Dental disease is the most common clinical condition we see in dogs and cats even though it is completely preventable. So don’t turn your nose up if Fido or Fluffy’s breath is bad! That odour might signify a serious health risk, with the potential to damage not only your pet’s teeth and gums but its internal organs as well.

By the tender age of three, more than 80 per cent of dogs and cats show signs of gum disease. If left untreated, gum disease leads to tooth decay and tooth loss. Other problems, such as a chipped or fractured tooth, can cause infection, which may necessitate extracting the tooth. Worse still, untreated problems can have a domino effect on overall health, leading to heart, lung, and kidney disease.

While it may not be a priority for many owners, dental care is serious business for your dog or cat, especially since they so often use their mouths to interact with the world.

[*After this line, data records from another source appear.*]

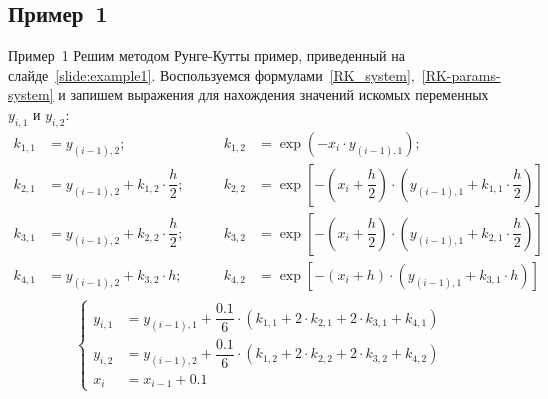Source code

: \documentclass[aspectratio=169, mathserif]{beamer}	%
\begin{document}
\subsection{Пример~1}
\begin{frame}[fragile, label=c]{Пример~1}
\scriptsize
Решим  методом Рунге-Кутты пример, приведенный на слайде~\ref{slide:example1}.
Воспользуемся формулами~\eqref{RK_system},~\eqref{RK-params-system} и запишем выражения для нахождения значений искомых переменных $y_{i,1}$ и $y_{i,2}$:
\vfill
\begin{equation*}
	\begin{aligned}
		k_{1,1} &= y_{(i-1),2}; &\qquad
		k_{1,2} &= \exp\left(-x_i\cdot y_{(i-1),1}\right); \\
		k_{2,1} &= y_{(i-1),2} + k_{1,2}\cdot \dfrac{h}{2}; &\qquad
		k_{2,2} &= \exp\left[-\left(x_i + \dfrac{h}{2}\right) \cdot \left(y_{(i-1),1} + k_{1,1} \cdot \dfrac{h}{2}\right)\right] \\
		k_{3,1} &= y_{(i-1),2} + k_{2,2}\cdot \dfrac{h}{2}; &\qquad
		k_{3,2} &= \exp\left[-\left(x_i + \dfrac{h}{2}\right) \cdot \left(y_{(i-1),1} + k_{2,1} \cdot \dfrac{h}{2}\right)\right] \\
		k_{4,1} &= y_{(i-1),2} + k_{3,2} \cdot h; &\qquad
		k_{4,2} &= \exp\left[-\left(x_i + h\right) \cdot \left(y_{(i-1),1} + k_{3,1} \cdot h\right)\right] \\
	\end{aligned}
\end{equation*}
\vfill
\begin{equation*}
	\left\{
	\begin{aligned}
		y_{i,1} &= y_{(i-1),1} + \dfrac{0.1}{6} \cdot \left(k_{1,1} + 2\cdot k_{2,1} + 2 \cdot k_{3,1} + k_{4,1}\right) \\
		y_{i,2} &= y_{(i-1),2} + \dfrac{0.1}{6} \cdot \left(k_{1,2} + 2\cdot k_{2,2} + 2 \cdot k_{3,2} + k_{4,2}\right) \\
		x_{i} &= x_{i-1} + 0.1
	\end{aligned}
	\right.
\end{equation*}
\vfill
\end{frame}
\end{document}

Fortunately, dental care is one area where pet owners can have a significant positive impact without too much effort. To tell the truth, it’s a lot like taking care of your own teeth: simple steps taken now can prevent many problems–and expenses–down the road.

Dental disease in pets is known as Periodontal Disease. The first stage of periodontal disease is generally plaque or a bacterial film on the surface of the teeth. In the early stages, plaque can be easily dislodged if you brush your dog’s teeth or when he chews on hard toys and food. If the plaque is not removed at this stage, the bacteria will attach to the teeth and become calcified through the calcium in your dog’s saliva. This hard surface becomes tartar, and more plaque will accumulate on top of it leading to gingivitis, which is recognized by red, swollen and inflamed gums that bleed easily.

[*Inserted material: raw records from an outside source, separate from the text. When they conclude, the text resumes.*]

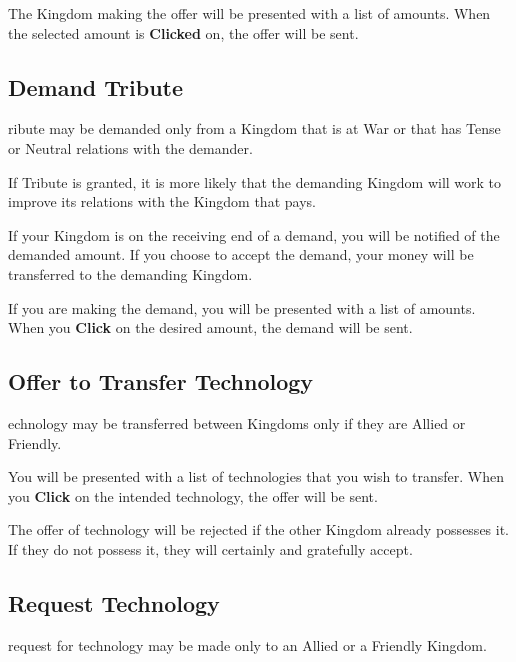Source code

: The Kingdom making the offer will be presented with a list of amounts. When the selected amount is \textbf{Clicked} on, the offer will be sent.

\subsection{\textsf{Demand Tribute}}


ribute may be demanded only from a Kingdom that is at War or that has Tense or Neutral relations with the demander.

If Tribute is granted, it is more likely that the demanding Kingdom will work to improve its relations with the Kingdom that pays.


If your Kingdom is on the receiving end of a demand, you will be notified of the demanded amount. If you choose to accept the demand, your money will be transferred to the demanding Kingdom.

If you are making the demand, you will be presented with a list of amounts. When you \textbf{Click} on the desired amount, the demand will be sent.

\subsection{\textsf{Offer to Transfer Technology}}


echnology may be transferred between Kingdoms only if they are Allied or Friendly.

You will be presented with a list of technologies that you wish to transfer. When you \textbf{Click} on the intended technology, the offer will be sent.

The offer of technology will be rejected if the other Kingdom already possesses it. If they do not possess it, they will certainly and gratefully accept.

\subsection{\textsf{Request Technology}}


 request for technology may be made only to an Allied or a Friendly Kingdom.

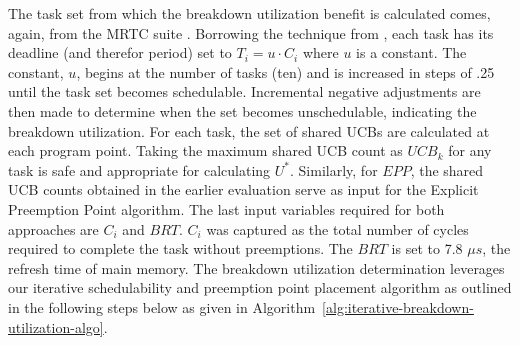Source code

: %
The task set from which the breakdown utilization benefit is
calculated comes, again, from the MRTC suite \cite{mrtc:01}. Borrowing
the technique from \cite{lunniss:13}, each task has its deadline (and
therefor period) set to ${T_i = u \cdot C_i}$
where ${u}$ is a constant. The constant, ${u}$, begins at the number
of tasks (ten) and is increased in steps of .25 until the task set
becomes schedulable. Incremental negative adjustments are then made to
determine when the set becomes unschedulable, indicating the breakdown
utilization.
%
For each task, the set of shared UCBs are calculated at each program
point. Taking the maximum shared UCB count as ${UCB_k}$ for any task
is safe and appropriate for calculating ${U^*}$. Similarly, for ${EPP}$,
the shared UCB counts obtained in the earlier evaluation serve as input for
the Explicit Preemption Point algorithm.  The last input variables required
for both approaches are ${C_i}$ and ${BRT}$. ${C_i}$ was captured as the
total number of cycles required to complete the task without preemptions.
The ${BRT}$ is set to 7.8 ${{\mu}s}$, the refresh time of main memory.
%
The breakdown utilization determination leverages our iterative schedulability
and preemption point placement algorithm as outlined in the following steps below
as given in Algorithm~\ref{alg:iterative-breakdown-utilization-algo}.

Treatments for your pet’s dental problems will vary, depending on the source of the trouble. Solutions range from simple brushing at home to get rid of bad breath to medication or surgery for more serious problems.

Our vets and nurses can advise what treatment is required and what you can do to help prevent gum disease. We can provide you with instructions for brushing your pet’s teeth at home, water additives, an appropriate diet that promotes good oral health, and signs of gum disease to be on the lookout for. Keeping up with your pet’s dental health has lasting positive effects and can add years to their life!